All in all, it was a rather disreputable performance which even Hamilton admitted to Talleyrand, in a social moment, to be an ‘execrable one’ on the part of ‘an old woman.’[1015] By a queer coincidence, Jefferson described the treaty with the same adjective, as ‘an execrable thing,’ in a letter to Edward Rutledge.[1016]

However, Hamilton, familiar with the treaty long before it reached the Senate, was willing to accept the ‘execrable thing’ provided the twelfth article, forbidding American vessels from carrying cotton, among other articles, to the ports of Europe, should be suspended. He wrote William Bradford, the Attorney-General, in May, of his distress over this article,[1017] and Rufus King about the middle of June.[1018] But he was sternly set on ratification, against a renewal of negotiations, and that was enough to determine the course of the Senate. There was no other way. It was a Federalist negotiation. The negotiator had been chosen in a Federalist caucus. The instructions had been determined upon in a Federalist conclave. They were practically written by the great Federalist leader, and the purpose served was in line with Federalist economics.[1019]

Thus, when the Senate met in extraordinary session, its work was cut out for it. For eighteen days the Senators debated in secret. The American people knew that the treaty was under consideration, but they did not have the most remote idea what it was all about. For eight days the discussion was general; then the Federalists, acting under Hamilton’s inspiration, submitted a form of ratification conditioned on the suspension of that portion of Article XII which enumerated the articles American ships could not carry to Europe. Meanwhile, the commercial interests in New York were becoming apprehensive over the delay. Hamilton was bombarded with anxious inquiries on the report that the treaty had been rejected, and was able to deny it, writing at the same time to Rufus King of the ‘disquietude.’[1020] Two days after Hamilton wrote King, Senator Aaron Burr moved to postpone ratification and to institute new negotiations, but this, with other hostile motions, was voted down. At length the Federalist programme was pushed through, Senator Gunn of Georgia voting to ratify. Ten Senators remained in opposition.

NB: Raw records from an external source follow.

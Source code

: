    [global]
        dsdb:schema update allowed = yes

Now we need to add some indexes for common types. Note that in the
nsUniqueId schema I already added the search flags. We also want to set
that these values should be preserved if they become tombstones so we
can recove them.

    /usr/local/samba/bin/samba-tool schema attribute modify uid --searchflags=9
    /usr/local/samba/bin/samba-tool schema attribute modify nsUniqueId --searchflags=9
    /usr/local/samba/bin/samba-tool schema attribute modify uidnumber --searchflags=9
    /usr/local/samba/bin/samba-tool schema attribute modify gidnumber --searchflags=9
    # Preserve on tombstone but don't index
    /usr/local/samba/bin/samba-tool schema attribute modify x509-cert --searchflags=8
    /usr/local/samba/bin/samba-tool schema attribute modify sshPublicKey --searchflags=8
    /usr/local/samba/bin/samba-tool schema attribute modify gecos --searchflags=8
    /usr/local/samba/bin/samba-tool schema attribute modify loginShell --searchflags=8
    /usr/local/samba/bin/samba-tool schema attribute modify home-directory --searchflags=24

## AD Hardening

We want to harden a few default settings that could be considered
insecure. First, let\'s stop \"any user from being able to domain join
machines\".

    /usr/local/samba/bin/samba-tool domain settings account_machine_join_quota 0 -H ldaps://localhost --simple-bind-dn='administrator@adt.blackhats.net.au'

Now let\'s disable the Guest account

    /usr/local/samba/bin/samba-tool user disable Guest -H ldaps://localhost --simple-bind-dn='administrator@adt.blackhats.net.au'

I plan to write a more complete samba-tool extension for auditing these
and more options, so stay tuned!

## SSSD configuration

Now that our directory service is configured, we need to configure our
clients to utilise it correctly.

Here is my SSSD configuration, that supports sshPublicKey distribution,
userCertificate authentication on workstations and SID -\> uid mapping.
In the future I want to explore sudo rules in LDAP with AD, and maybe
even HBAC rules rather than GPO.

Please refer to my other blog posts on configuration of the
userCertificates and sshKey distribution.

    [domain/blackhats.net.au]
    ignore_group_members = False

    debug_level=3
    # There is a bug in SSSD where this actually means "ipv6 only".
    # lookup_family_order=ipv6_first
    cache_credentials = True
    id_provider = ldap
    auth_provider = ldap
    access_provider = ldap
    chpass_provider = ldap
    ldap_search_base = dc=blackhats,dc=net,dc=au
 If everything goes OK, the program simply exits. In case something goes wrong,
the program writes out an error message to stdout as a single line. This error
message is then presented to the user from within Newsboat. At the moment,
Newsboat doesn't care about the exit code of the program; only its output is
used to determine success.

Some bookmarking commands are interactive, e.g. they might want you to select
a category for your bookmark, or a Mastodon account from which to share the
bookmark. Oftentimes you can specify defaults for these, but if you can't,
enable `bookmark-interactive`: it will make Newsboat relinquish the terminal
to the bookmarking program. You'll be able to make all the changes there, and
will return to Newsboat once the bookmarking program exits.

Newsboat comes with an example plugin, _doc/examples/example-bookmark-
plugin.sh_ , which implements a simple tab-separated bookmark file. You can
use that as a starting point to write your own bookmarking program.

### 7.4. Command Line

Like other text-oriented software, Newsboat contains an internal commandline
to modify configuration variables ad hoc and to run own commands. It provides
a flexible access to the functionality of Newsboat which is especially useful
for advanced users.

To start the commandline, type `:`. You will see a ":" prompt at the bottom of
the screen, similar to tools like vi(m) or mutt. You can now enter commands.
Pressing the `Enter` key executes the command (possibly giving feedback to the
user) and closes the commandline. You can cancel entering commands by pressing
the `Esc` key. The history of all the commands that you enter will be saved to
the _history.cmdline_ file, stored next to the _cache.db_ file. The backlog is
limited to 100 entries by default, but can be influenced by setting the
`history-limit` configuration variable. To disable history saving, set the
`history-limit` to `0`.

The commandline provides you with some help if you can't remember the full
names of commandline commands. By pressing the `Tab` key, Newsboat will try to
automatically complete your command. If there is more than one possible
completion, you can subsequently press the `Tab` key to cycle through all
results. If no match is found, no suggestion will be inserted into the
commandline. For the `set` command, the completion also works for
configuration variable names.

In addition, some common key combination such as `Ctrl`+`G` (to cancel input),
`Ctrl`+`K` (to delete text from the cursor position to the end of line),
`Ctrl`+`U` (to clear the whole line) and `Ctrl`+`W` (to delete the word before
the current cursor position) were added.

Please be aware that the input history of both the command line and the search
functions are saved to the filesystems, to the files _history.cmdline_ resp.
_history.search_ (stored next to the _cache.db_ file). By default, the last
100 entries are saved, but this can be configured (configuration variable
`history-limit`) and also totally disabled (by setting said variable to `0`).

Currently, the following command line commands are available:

And then the Senate, with a keen appreciation of the humiliating nature of the treaty, solemnly voted to ‘not countenance the publication’ of the document.[1021] Such a high-handed proceeding, predicated upon the theory that the people had no right to know to what they had been bound, made an unpleasant impression even on Hamilton, who wrote Wolcott that it was ‘giving much scope to misrepresentation and misapprehension.’[1022]

But there was one Senator who refused to be bound in a conspiracy to conceal from the people the people’s business. Stevens Thomson Mason of Virginia had crowded into his thirty-five years as much patriotic service as any of his colleagues. Although but sixteen when the Declaration of Independence was signed, he had served as a volunteer aide on the staff of Washington at Yorktown, and had been made a brigadier-general in the militia of Virginia. In the few years that remained to him, he was to earn an appreciation that partisan historians have denied him by his militant challenge to the Sedition Law. Ardent and courageous, he felt that the people had a right to know the contents of the treaty, and, while the Federalist Senators were congratulating themselves on having bound the Senate to secrecy, Bache’s paper came out with the full text of the treaty. Mason had deliberately, openly, defiantly taken a copy to the office of the ‘Aurora.’

Then something like a cyclone swept the land.

III

The injunction of secrecy and Bache’s sharp comments upon it had prepared the public for something startling. ‘A secrecy in relation to a law which shall rival the darkness of a conclave of a seraglio.’[1023] ‘Secrecy is the order of the day in our government—charming expedient to keep the people in ignorance.’[1024] ‘What are we to infer from this secrecy’ but that ‘the treaty will be unacceptable to the people?’[1025] ‘This imp of darkness,’ he had written, referring to the treaty.[1026] When Mason’s copy reached Bache’s paper, it was eagerly seized upon by the people, and copied in all the papers of the country. The people all but rose en masse.